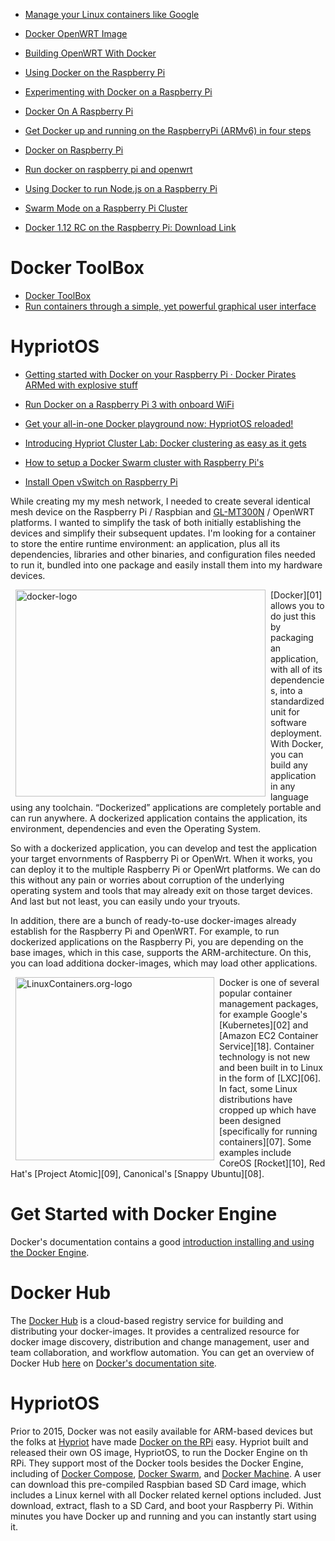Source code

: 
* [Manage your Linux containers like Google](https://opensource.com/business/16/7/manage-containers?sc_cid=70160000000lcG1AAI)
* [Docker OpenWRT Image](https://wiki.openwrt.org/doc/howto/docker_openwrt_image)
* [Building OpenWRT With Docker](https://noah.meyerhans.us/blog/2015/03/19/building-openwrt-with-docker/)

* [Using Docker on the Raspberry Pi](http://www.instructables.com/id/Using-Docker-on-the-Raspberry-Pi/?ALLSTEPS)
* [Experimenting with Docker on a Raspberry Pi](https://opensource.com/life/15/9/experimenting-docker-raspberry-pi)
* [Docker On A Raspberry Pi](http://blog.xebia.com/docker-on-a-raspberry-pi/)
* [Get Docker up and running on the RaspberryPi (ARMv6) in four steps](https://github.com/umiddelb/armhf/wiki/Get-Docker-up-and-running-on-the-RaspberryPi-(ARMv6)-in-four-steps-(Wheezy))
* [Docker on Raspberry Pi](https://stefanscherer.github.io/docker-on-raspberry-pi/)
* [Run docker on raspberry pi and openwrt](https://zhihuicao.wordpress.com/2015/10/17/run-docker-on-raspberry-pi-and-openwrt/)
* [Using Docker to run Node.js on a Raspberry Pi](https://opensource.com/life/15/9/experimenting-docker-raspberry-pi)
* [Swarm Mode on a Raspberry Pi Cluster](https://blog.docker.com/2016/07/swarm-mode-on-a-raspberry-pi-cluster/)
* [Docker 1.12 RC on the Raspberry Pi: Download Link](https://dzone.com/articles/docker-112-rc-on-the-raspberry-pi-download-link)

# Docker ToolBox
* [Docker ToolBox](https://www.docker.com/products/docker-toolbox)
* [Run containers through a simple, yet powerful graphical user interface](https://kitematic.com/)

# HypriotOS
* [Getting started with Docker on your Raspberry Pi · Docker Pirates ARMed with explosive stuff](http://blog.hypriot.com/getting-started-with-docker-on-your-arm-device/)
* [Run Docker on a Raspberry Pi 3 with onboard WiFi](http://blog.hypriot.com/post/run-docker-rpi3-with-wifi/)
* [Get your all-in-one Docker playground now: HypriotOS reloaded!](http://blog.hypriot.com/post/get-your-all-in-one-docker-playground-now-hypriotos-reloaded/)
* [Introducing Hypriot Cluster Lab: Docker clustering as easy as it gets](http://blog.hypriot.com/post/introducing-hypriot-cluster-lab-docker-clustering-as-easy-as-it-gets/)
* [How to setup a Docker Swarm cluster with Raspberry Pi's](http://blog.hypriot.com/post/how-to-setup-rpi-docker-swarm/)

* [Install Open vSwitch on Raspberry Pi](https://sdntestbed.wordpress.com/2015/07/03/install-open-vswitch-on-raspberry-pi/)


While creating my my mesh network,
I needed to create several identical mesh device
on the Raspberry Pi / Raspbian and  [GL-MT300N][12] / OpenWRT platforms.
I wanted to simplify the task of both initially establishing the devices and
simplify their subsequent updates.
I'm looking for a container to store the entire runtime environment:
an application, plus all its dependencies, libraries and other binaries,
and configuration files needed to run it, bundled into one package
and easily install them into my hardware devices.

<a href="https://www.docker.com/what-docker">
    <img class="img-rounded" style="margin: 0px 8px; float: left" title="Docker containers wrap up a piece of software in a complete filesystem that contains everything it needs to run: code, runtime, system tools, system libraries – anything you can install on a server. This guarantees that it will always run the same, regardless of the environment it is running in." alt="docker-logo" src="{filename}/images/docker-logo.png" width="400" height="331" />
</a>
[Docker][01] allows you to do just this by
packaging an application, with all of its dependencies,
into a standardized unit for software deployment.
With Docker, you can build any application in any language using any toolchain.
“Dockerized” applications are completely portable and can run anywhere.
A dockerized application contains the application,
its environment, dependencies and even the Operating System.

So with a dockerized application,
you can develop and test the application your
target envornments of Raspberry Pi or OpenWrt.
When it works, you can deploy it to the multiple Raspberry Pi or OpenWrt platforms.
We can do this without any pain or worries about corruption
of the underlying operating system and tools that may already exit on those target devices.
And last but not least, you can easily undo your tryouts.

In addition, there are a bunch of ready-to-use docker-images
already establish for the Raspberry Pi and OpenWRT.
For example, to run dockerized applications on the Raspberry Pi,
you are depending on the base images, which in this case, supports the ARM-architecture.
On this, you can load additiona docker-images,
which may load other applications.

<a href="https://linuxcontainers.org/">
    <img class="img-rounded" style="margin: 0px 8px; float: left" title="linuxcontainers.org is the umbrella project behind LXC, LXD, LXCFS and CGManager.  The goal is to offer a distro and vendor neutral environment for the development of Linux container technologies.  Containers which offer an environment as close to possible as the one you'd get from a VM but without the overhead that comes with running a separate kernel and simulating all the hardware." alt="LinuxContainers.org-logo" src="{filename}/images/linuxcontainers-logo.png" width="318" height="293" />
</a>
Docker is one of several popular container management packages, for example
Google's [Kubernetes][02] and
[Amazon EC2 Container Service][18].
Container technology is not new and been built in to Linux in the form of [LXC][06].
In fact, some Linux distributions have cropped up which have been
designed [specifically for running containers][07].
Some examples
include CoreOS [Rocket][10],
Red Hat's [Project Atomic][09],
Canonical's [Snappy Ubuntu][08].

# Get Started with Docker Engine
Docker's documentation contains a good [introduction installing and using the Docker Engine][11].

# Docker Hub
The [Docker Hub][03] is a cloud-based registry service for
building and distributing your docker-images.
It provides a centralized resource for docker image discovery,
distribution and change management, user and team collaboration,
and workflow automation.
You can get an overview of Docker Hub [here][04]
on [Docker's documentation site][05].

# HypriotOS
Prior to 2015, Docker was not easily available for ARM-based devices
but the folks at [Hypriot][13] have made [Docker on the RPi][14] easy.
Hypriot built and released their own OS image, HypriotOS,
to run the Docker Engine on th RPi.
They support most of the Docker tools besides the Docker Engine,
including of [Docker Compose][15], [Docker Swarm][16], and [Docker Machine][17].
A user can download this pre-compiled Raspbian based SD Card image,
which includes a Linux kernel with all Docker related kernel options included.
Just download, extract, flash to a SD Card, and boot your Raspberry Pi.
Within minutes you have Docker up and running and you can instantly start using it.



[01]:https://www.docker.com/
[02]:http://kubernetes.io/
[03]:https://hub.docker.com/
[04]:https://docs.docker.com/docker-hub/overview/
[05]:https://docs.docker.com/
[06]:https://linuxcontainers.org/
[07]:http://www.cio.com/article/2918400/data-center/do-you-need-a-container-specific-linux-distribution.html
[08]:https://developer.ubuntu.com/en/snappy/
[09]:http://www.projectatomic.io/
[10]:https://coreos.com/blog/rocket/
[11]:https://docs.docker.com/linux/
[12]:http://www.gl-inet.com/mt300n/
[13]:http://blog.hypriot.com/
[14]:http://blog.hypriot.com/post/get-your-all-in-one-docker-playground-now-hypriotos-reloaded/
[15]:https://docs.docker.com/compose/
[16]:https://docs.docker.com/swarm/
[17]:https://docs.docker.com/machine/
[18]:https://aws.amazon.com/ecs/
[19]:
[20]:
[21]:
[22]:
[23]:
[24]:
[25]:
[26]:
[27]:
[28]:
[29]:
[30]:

○ ○ ○ ○ ○

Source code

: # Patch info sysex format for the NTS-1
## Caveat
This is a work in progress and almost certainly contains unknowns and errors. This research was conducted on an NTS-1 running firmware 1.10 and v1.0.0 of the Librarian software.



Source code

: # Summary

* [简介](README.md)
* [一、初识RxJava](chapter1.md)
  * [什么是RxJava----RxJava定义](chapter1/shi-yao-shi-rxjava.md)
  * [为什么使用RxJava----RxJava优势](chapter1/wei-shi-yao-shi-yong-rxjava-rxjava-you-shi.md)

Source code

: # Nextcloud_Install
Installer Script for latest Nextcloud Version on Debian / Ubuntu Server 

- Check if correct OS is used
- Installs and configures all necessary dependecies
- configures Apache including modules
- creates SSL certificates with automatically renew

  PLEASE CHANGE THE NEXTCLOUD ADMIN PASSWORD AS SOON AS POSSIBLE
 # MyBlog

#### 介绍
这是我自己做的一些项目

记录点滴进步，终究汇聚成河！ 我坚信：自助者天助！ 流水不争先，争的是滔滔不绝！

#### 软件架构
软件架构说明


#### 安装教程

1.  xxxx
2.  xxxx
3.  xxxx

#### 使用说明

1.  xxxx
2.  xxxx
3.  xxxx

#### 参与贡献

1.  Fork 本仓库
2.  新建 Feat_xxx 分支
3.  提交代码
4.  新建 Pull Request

○ ○ ○ ○ ○

▶ _Problem requirements_
Copy out whichever lines of the listing contain the word "reloaded".

▶ _Solution to the exercise_
* [Get your all-in-one Docker playground now: HypriotOS reloaded!](http://blog.hypriot.com/post/get-your-all-in-one-docker-playground-now-hypriotos-reloaded/)
[14]:http://blog.hypriot.com/post/get-your-all-in-one-docker-playground-now-hypriotos-reloaded/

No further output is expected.